第25話 合宿準備は不安だらけ
そんな訳で今日は三人軽くジョギング中だ。
ちなみに僕の中学時代の体育の成績は十段階評価の七。
佳奈美はお情けで五。
学内半周もしないうちに早くも佳奈美の呼吸が怪しくなる。
「もう、限界、なの、です。はあ、はあ。インター、バル、時間、なのです」
という訳で早くもスローダウン。
「佳奈美さん、大丈夫ですか」
「……」
佳奈美、返事が出来ない。
ぜえぜえ呼吸をしている。
「これは先が長そうだな」
と言っている僕も実はそれほど余裕はない。
「では呼吸を整えがてら、のんびり柔軟でもしましょうか」
雅は余裕そうだ。
そんな訳で志半ばでランニングは中止。
グラウンドBの芝生の隅で柔軟体操へと移行する。
「まずは立ったまま。アキレス腱からいきましょう」
と雅が音頭をとって片足を前に出して後ろ足を伸ばす」
「足は平行でつま先やかかとを上げないで下さい、佳奈美さん」
「はいです」
佳奈美、おとなしく雅の指示に従う。
こっち方面はあまり得意でない自覚はあるようだ。
「はい、次は後ろ足は付けたまま前足を一歩下げて。
前足のかかとをここで着けます」
雅、妙に詳しい。
雅の指示のまま曲げて伸ばし、そして寝転んで足を曲げてと一通り。
心なしか大分身体がほぐれたような気がする。
「だいたいこのような感じでしょうか。
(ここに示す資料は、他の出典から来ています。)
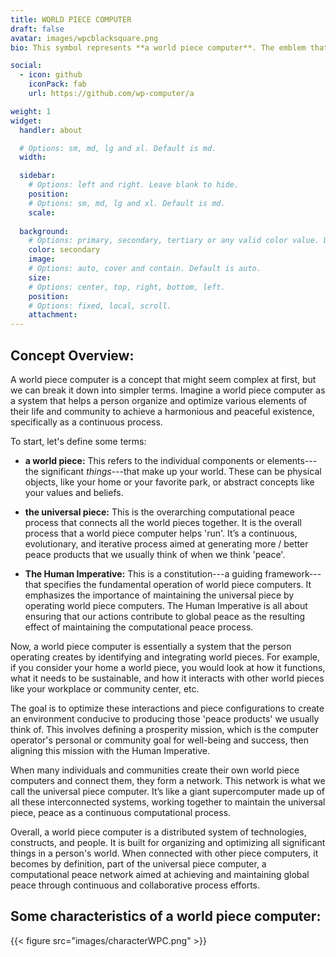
 ```yaml
---
title: WORLD PIECE COMPUTER
draft: false
avatar: images/wpcblacksquare.png
bio: This symbol represents **a world piece computer**. The emblem that represents a world piece computer is an extension of the symbol used for a world piece. It incorporates a 'C' to denote its computational aspect. This emblem is a visual representation of the integration of world pieces into a computational system. The 'C' appended to the world piece symbol signifies the computational processes that occur within a world piece computer, which include the optimization of piece arrangements and the facilitation of the operator's objectives. This symbol is trademarked, but not registered. 

social:
  - icon: github
    iconPack: fab
    url: https://github.com/wp-computer/a

weight: 1
widget:
  handler: about

  # Options: sm, md, lg and xl. Default is md.
  width:

  sidebar:
    # Options: left and right. Leave blank to hide.
    position:
    # Options: sm, md, lg and xl. Default is md.
    scale:
  
  background:
    # Options: primary, secondary, tertiary or any valid color value. Default is primary.
    color: secondary
    image:
    # Options: auto, cover and contain. Default is auto.
    size:
    # Options: center, top, right, bottom, left.
    position:
    # Options: fixed, local, scroll.
    attachment: 
---
```


## Concept Overview:

A world piece computer is a concept that might seem complex at first, but we can break it down into simpler terms. Imagine a world piece computer as a system that helps a person organize and optimize various elements of their life and community to achieve a harmonious and peaceful existence, specifically as a continuous process.

To start, let's define some terms:

- **a world piece:** This refers to the individual components or elements---the significant _things_---that make up your world. These can be physical objects, like your home or your favorite park, or abstract concepts like your values and beliefs.

- **the universal piece:** This is the overarching computational peace process that connects all the world pieces together. It is the overall process that a world piece computer helps 'run'. It’s a continuous, evolutionary, and iterative process aimed at generating more / better peace products that we usually think of when we think 'peace'.

- **The Human Imperative:** This is a constitution---a guiding framework---that specifies the fundamental operation of world piece computers. It emphasizes the importance of maintaining the universal piece by operating world piece computers. The Human Imperative is all about ensuring that our actions contribute to global peace as the resulting effect of maintaining the computational peace process.

Now, a world piece computer is essentially a system that the person operating creates by identifying and integrating world pieces. For example, if you consider your home a world piece, you would look at how it functions, what it needs to be sustainable, and how it interacts with other world pieces like your workplace or community center, etc.

The goal is to optimize these interactions and piece configurations to create an environment conducive to producing those 'peace products' we usually think of. This involves defining a prosperity mission, which is the computer operator's personal or community goal for well-being and success, then aligning this mission with the Human Imperative.

When many individuals and communities create their own world piece computers and connect them, they form a network. This network is what we call the universal piece computer. It’s like a giant supercomputer made up of all these interconnected systems, working together to maintain the universal piece, peace as a continuous computational process.

Overall, a world piece computer is a distributed system of technologies, constructs, and people. It is built for organizing and optimizing all significant things in a person's world. When connected with other piece computers, it becomes by definition, part of the universal piece computer, a computational peace network aimed at achieving and maintaining global peace through continuous and collaborative process efforts.

## Some characteristics of a world piece computer:

{{< figure src="images/characterWPC.png" >}}
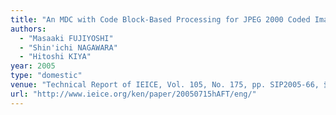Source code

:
 ```yaml
---
title: "An MDC with Code Block-Based Processing for JPEG 2000 Coded Images "
authors:
  - "Masaaki FUJIYOSHI"
  - "Shin'ichi NAGAWARA"
  - "Hitoshi KIYA"
year: 2005
type: "domestic"
venue: "Technical Report of IEICE, Vol. 105, No. 175, pp. SIP2005-66, 愛媛県松山市, 2005-07-15."
url: "http://www.ieice.org/ken/paper/20050715hAFT/eng/"
---
```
他に追加ありますか」
「いやいや、完璧なのです。ブラボーなのです」
確かによく知っている。
運動部でもなければこんなの自然に順番に出たりはしない。
雅は体力もあるようだし。
何か運動部でもやっていたのか聞こうとして、ふと思い出した。
そう言えば神流先輩は雅のこと、閉鎖環境で育ったって言っていたな。
どういう状況かはわからない。
神流先輩が雅のことをどれ位知っているのかもわからない。
でも過去の関係を彼女に聞くのはきっとタブーだ。
何気に僕は何回かやってしまっているが。
「さて、今の体操のおかげで呼吸困難から回復したのです。高等部前まであと一走りするのです」
とりあえず佳奈美の意見に乗ることにしよう。
そんな訳でまた三人で走り出す。
勿論出来るだけゆっくりと。
それでもやはり佳奈美の体力では途中でダウン。
まだ高等部の校舎すら見えない状態で、
「整理体操、プリーズ、なの、です」
となる訳で。
まあ予測はついていたけれど。
まだまだ先は長そうだ。
◇◇◇
理化学実験準備室に戻るとテーブルの上に紙が三枚置かれていた。
タイトルは『新人歓迎合宿のご案内』とある。
読んでみると微妙に気になる部分が所々……
「この出発時間が朝三時というのは誤記じゃないですよね」
「先生に言ってくれ」
誤記では無い模様だ。
「水着着用可とはどういう状態ですか」
「先生に聞いてくれ」
先輩は把握していないと。
更に不思議というか理解不能な項目もある。
「食事の欄の、『先生の苦手な食べ物一覧表』というのは」
「書いてあるとおりだ。私も先生も料理に自信が無い。いや、料理が出来ない事に自信があるというべきだな。だからメニューは一年生で考えろ。買い出しは二十四時間営業のスーパーに途中で寄る。ガスコンロや鍋は先生が用意するそうだ」
「御飯は」
「鍋で炊け。私や先生にはやらすなよ。確実に食えない一品を作る自信がある」
了解した。
「ちなみに昨年のワンゲル新人歓迎合宿の飯は朝コンビニ飯。昼コンビニパン、夜コンビニパン、翌日朝昼カロリーメイトだったそうだ。参考にするなよ」
重々了解した。
「その辺はこの『想定される食事にシチュエーション』にあわせてこっちで計画すればいいですね」
「その通りだな。ところで聞くが、この中で料理が得意な奴はいるか」
先輩はそう言って僕らを見回す。
あ、静寂が部屋内を支配してしまった。
「ごめんなさい。作った事は一度も無いんです」
雅が告白。
「作ってもいいですけれど腕は朗人が良く知っているのですよ」
うん知っている。別名炎のアレンジャー。
悪魔合体した完成品は原材料が食品と信じられない味になるのを確認済みだ。
そんな訳で三人の視線が僕に集中する。
まあ親が共働きだったので一応作れないことはない。
「わかりましたよ。食事は一応僕が計画して実施します。
でも文句は言わないで下さいよ」
「それはどうかな」
おいおいおい。
「文句があるなら食べなければいいんです」
「文句を言いながら人一倍食べるのも先輩の特権だろう」
あ、月曜に先生が出現以来弱っていたのに。
ようやく少しだけ神流先輩が元気を取り戻したようだ。
ただ個人的に一言。
こんな元気の取り戻し方はしないでもらいたい。
大変に迷惑だ。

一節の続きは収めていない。